*** Opening Dataset entries ***

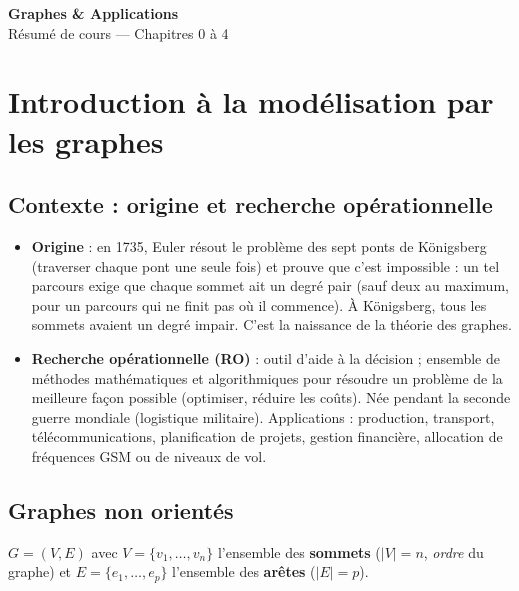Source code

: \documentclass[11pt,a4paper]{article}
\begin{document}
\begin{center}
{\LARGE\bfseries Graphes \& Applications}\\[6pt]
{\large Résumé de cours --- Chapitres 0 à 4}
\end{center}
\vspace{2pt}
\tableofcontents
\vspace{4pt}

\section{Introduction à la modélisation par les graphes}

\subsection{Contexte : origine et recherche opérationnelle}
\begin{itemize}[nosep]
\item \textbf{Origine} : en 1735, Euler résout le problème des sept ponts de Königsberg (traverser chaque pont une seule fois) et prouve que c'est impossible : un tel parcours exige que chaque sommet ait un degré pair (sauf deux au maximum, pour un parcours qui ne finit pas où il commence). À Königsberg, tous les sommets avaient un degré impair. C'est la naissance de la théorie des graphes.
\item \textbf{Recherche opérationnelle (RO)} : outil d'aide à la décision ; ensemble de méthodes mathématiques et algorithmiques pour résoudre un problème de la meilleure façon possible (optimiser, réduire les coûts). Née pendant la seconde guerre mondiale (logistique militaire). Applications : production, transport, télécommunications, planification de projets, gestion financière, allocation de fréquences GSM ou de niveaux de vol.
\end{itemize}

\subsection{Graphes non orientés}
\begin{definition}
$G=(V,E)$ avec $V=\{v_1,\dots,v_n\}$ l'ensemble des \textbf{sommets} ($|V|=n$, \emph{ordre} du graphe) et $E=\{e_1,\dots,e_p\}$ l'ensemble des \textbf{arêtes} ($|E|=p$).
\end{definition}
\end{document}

*** Closing Dataset entries ***
*** Opening Dataset entries ***

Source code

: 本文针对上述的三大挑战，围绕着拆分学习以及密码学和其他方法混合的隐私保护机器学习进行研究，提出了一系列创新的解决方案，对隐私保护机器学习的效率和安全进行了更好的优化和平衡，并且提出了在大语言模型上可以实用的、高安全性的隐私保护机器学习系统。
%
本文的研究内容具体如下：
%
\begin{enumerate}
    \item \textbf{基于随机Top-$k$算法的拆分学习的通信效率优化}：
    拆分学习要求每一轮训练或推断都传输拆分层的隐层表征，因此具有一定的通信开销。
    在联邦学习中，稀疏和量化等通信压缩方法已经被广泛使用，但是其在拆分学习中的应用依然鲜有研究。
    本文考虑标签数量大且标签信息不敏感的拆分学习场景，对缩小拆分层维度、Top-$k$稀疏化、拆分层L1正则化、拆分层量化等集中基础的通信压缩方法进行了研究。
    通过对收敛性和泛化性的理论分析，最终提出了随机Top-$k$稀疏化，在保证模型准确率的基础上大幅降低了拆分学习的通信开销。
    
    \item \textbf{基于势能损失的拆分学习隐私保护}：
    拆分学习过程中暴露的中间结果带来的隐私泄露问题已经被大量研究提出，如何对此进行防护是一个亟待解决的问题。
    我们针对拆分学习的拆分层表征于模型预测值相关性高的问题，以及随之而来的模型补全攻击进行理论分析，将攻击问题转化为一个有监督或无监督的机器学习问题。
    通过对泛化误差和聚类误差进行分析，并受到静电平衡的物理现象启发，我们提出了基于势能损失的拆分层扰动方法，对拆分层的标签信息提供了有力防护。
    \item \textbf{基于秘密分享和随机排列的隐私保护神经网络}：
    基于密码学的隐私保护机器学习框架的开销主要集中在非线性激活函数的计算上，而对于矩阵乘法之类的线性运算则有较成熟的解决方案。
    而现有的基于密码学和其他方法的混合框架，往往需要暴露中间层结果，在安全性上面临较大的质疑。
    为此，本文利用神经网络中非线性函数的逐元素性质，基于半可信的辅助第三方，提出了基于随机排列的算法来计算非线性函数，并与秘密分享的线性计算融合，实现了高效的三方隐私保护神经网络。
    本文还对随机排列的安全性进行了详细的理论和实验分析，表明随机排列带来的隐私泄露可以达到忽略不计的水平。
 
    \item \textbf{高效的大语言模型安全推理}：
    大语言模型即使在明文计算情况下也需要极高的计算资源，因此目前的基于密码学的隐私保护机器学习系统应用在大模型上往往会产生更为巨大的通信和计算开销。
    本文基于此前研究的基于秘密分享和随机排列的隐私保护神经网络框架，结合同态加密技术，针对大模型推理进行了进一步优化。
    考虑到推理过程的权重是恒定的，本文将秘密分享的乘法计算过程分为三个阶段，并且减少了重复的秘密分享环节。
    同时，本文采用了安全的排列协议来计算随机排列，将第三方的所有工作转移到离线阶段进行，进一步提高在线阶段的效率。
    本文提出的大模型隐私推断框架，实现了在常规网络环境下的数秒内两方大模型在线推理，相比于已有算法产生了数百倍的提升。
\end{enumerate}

*** Closing Dataset entries ***

▶ [Exercise details] Copy out each line of the records that holds the string "begin".

▶ [Result]
\begin{document}
\begin{center}
\begin{itemize}[nosep]
\begin{definition}
\begin{enumerate}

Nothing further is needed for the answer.